What is required >> Return exactly the span of lines in the following data that opens with the line containing "경우에 특히 유용합니다." and closes with the line containing "of a continuous random variable". Include nothing else.

━━ Dataset content ━━

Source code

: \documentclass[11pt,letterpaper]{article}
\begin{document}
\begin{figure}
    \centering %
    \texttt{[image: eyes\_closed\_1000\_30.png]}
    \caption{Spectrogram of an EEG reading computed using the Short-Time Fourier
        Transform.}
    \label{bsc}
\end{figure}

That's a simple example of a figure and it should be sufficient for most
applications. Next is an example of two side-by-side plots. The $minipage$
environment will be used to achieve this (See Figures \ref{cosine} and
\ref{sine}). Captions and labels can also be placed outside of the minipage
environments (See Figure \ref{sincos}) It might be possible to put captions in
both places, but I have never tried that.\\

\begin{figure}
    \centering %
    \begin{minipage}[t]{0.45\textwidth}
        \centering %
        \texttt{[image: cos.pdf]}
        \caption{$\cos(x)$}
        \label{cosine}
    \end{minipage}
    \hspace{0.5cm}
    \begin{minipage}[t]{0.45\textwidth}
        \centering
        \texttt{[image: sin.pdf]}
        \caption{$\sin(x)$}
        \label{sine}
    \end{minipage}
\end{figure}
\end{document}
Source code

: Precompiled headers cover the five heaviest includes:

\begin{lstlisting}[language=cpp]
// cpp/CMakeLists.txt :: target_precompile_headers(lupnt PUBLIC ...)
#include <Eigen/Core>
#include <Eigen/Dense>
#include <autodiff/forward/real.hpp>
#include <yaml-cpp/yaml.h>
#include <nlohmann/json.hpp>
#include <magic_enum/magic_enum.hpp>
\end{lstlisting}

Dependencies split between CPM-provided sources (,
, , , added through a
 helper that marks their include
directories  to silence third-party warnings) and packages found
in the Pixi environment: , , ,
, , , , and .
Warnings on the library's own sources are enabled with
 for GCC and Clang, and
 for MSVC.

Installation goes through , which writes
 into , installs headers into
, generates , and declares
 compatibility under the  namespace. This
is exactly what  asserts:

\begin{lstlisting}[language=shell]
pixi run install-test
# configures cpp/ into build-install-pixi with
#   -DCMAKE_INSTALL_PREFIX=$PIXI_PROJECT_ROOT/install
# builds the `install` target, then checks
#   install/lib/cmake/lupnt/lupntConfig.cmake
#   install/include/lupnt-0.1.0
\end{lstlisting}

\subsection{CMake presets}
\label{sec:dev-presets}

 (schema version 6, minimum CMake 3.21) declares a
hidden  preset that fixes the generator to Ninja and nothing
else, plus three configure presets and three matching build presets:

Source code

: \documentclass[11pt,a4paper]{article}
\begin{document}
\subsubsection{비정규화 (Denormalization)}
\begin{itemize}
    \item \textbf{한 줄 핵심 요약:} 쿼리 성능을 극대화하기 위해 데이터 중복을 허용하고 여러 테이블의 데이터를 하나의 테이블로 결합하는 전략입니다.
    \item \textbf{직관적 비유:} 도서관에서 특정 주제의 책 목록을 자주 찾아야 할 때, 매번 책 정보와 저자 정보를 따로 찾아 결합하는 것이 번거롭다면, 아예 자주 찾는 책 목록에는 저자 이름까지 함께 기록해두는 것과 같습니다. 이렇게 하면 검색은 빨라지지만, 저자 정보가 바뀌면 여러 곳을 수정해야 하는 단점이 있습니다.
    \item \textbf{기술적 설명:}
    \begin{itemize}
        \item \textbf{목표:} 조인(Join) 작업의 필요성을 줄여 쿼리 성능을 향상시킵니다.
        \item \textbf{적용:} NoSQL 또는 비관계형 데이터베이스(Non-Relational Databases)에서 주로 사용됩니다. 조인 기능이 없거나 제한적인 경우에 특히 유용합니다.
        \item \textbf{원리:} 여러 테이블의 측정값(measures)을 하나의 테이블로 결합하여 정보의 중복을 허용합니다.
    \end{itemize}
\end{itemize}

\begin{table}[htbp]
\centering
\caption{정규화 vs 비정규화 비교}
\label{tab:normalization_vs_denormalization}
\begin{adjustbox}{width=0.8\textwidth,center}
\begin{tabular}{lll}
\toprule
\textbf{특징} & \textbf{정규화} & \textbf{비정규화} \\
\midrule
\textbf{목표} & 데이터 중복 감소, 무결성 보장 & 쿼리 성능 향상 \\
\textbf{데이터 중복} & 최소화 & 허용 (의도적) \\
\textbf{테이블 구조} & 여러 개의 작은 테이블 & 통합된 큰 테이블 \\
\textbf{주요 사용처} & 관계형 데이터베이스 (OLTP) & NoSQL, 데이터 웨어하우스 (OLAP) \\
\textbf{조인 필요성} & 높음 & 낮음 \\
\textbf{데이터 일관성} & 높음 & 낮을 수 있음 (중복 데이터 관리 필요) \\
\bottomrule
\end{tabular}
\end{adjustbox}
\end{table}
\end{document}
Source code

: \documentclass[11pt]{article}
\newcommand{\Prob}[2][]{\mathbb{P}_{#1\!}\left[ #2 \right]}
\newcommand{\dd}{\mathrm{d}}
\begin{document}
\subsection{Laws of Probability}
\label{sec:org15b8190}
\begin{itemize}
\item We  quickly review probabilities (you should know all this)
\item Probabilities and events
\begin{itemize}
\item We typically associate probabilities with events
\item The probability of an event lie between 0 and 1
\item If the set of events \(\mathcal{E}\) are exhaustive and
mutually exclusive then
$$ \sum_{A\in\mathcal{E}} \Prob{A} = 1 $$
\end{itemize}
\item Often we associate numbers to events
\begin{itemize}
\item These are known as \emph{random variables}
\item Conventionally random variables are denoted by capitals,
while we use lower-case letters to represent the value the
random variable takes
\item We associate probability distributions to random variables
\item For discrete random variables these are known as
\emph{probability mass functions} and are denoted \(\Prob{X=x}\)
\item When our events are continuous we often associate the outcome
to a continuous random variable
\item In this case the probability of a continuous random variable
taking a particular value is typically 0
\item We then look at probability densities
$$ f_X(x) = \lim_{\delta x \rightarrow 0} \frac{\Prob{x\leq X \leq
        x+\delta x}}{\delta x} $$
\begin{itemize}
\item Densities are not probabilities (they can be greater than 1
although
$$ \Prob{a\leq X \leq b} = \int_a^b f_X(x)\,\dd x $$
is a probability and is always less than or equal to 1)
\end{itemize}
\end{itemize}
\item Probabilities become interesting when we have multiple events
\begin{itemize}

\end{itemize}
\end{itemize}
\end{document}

━━━

Exercise response >>
        \item \textbf{적용:} NoSQL 또는 비관계형 데이터베이스(Non-Relational Databases)에서 주로 사용됩니다. 조인 기능이 없거나 제한적인 경우에 특히 유용합니다.
        \item \textbf{원리:} 여러 테이블의 측정값(measures)을 하나의 테이블로 결합하여 정보의 중복을 허용합니다.
    \end{itemize}
\end{itemize}

\begin{table}[htbp]
\centering
\caption{정규화 vs 비정규화 비교}
\label{tab:normalization_vs_denormalization}
\begin{adjustbox}{width=0.8\textwidth,center}
\begin{tabular}{lll}
\toprule
\textbf{특징} & \textbf{정규화} & \textbf{비정규화} \\
\midrule
\textbf{목표} & 데이터 중복 감소, 무결성 보장 & 쿼리 성능 향상 \\
\textbf{데이터 중복} & 최소화 & 허용 (의도적) \\
\textbf{테이블 구조} & 여러 개의 작은 테이블 & 통합된 큰 테이블 \\
\textbf{주요 사용처} & 관계형 데이터베이스 (OLTP) & NoSQL, 데이터 웨어하우스 (OLAP) \\
\textbf{조인 필요성} & 높음 & 낮음 \\
\textbf{데이터 일관성} & 높음 & 낮을 수 있음 (중복 데이터 관리 필요) \\
\bottomrule
\end{tabular}
\end{adjustbox}
\end{table}
\end{document}
Source code

: \documentclass[11pt]{article}
\newcommand{\Prob}[2][]{\mathbb{P}_{#1\!}\left[ #2 \right]}
\newcommand{\dd}{\mathrm{d}}
\begin{document}
\subsection{Laws of Probability}
\label{sec:org15b8190}
\begin{itemize}
\item We  quickly review probabilities (you should know all this)
\item Probabilities and events
\begin{itemize}
\item We typically associate probabilities with events
\item The probability of an event lie between 0 and 1
\item If the set of events \(\mathcal{E}\) are exhaustive and
mutually exclusive then
$$ \sum_{A\in\mathcal{E}} \Prob{A} = 1 $$
\end{itemize}
\item Often we associate numbers to events
\begin{itemize}
\item These are known as \emph{random variables}
\item Conventionally random variables are denoted by capitals,
while we use lower-case letters to represent the value the
random variable takes
\item We associate probability distributions to random variables
\item For discrete random variables these are known as
\emph{probability mass functions} and are denoted \(\Prob{X=x}\)
\item When our events are continuous we often associate the outcome
to a continuous random variable
\item In this case the probability of a continuous random variable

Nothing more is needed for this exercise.